Python Writing crawler Applet

Source: Internet
Author: User
Tags html header
causes

Late at night suddenly want to download a little ebook to expand the Kindle, just think of Python learning too shallow, what "decorator" Ah, "multi-threaded" Ah did not learn.
It is a classic and famous Python tutorial to think of the great God of Liao Xuefeng. Just want to find the wood has a pdf version of the download, the results did not find!! CSDN has an incomplete and cheated me out of a point!! Nima!!
Angry, ready to write a program directly to climb the Liu Xuefeng's tutorial, and then HTML into an ebook.

Process

The process is interesting, with a shallow python knowledge, a Python program, and a Python tutorial to learn about Python.

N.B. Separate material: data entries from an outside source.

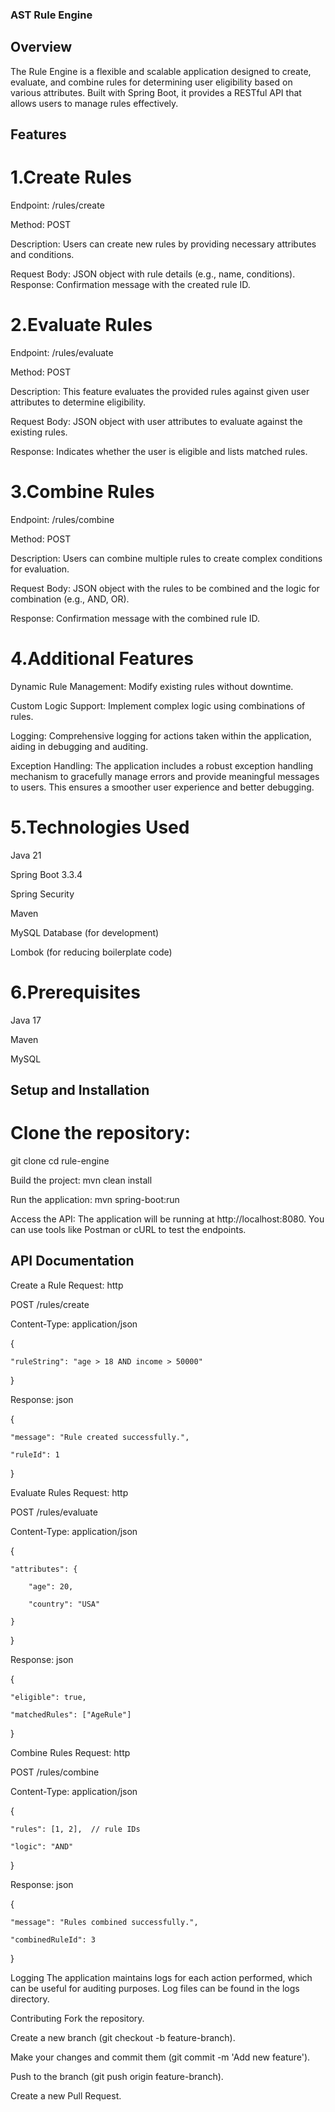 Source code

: ### AST Rule Engine

## Overview 

The Rule Engine is a flexible and scalable application designed to create, evaluate, and combine rules for determining user eligibility based on various attributes. Built with Spring Boot, it provides a RESTful API that allows users to manage rules effectively.

## Features

# 1.Create Rules

Endpoint: /rules/create 

Method: POST 

Description: Users can create new rules by providing necessary attributes and conditions. 

Request Body: JSON object with rule details (e.g., name, conditions). Response: Confirmation message with the created rule ID.

# 2.Evaluate Rules 

Endpoint: /rules/evaluate 

Method: POST 

Description: This feature evaluates the provided rules against given user attributes to determine eligibility. 

Request Body: JSON object with user attributes to evaluate against the existing rules. 

Response: Indicates whether the user is eligible and lists matched rules.

# 3.Combine Rules 

Endpoint: /rules/combine 

Method: POST 

Description: Users can combine multiple rules to create complex conditions for evaluation. 

Request Body: JSON object with the rules to be combined and the logic for combination (e.g., AND, OR). 

Response: Confirmation message with the combined rule ID.

# 4.Additional Features

Dynamic Rule Management: Modify existing rules without downtime. 

Custom Logic Support: Implement complex logic using combinations of rules. 

Logging: Comprehensive logging for actions taken within the application, aiding in debugging and auditing.

Exception Handling: The application includes a robust exception handling mechanism to gracefully manage errors and provide meaningful messages to users. This ensures a smoother user experience and better debugging.

# 5.Technologies Used 

Java 21 

Spring Boot 3.3.4 

Spring Security 

Maven 

MySQL Database (for development) 

Lombok (for reducing boilerplate code)


# 6.Prerequisites

Java 17

Maven

MySQL


## Setup and Installation 


# Clone the repository:

git clone <repository-url>
cd rule-engine

Build the project:
mvn clean install


Run the application:
mvn spring-boot:run
 
 Access the API: The application will be running at http://localhost:8080. You can use tools like Postman or cURL to test the endpoints.

## API Documentation

Create a Rule Request: http 

POST /rules/create

Content-Type: application/json


{

    "ruleString": "age > 18 AND income > 50000"
    
}


 
Response: json 

{

    "message": "Rule created successfully.",
    
    "ruleId": 1
    
}


Evaluate Rules Request: http

POST /rules/evaluate

Content-Type: application/json

{

    "attributes": {
    
        "age": 20,
        
        "country": "USA"
        
    }
    
}


Response: json 

{

    "eligible": true,
    
    "matchedRules": ["AgeRule"]
    
}


Combine Rules Request: http 

POST /rules/combine

Content-Type: application/json

{

    "rules": [1, 2],  // rule IDs
    
    "logic": "AND"
    
}



Response: json 

{

    "message": "Rules combined successfully.",
    
    "combinedRuleId": 3
    
}



Logging The application maintains logs for each action performed, which can be useful for auditing purposes. Log files can be found in the logs directory.

Contributing Fork the repository. 

Create a new branch (git checkout -b feature-branch). 

Make your changes and commit them (git commit -m 'Add new feature').

Push to the branch (git push origin feature-branch). 

Create a new Pull Request.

Think of a little excitement ...
Sure enough, Python is very convenient, 50 rows or so OK. Direct Sticker Code:

# Coding:utf-8import Urllibdomain = ' http://www.liaoxuefeng.com ' #廖雪峰的域名path = R ' C:\Users\cyhhao2013\Desktop\temp\\ ' #html要保存的路径 # An HTML header file input = open (R ' C:\Users\cyhhao2013\Desktop\0.html ', ' r ') head = Input.read () # Open the Python tutorial main interface f = Urllib.urlopen ("http://www.liaoxuefeng.com/wiki/001374738125095c955c1e6d8bb493182103fac9270762a000") Home = F.read () F.close () # Replace all spaces carriage return (so easy to get URL) Geturl = Home.replace ("\ n", "") Geturl = Geturl.replace ("", "") # Gets the string containing the URL list = Geturl.split (R ' em; " > ') # Start traversing URLs listfor li in list:url = Li.split (R ' "> ') [0] url = domain + URL #拼凑url print url f = urllib.u Rlopen (URL) html = f.read () # Gets the title in order to write the filename title = Html.split ("<title>") [1] title = Title.split ("-Liaoche's official website</title>[0] # To turn the code, or add to the path is tragic title = Title.decode (' utf-8 '). Replace ("/", "") # truncate BODY HTML = Html.split (R ')
 ') [1] html = html.split (R '

Your support is the author of the most powerful power to write!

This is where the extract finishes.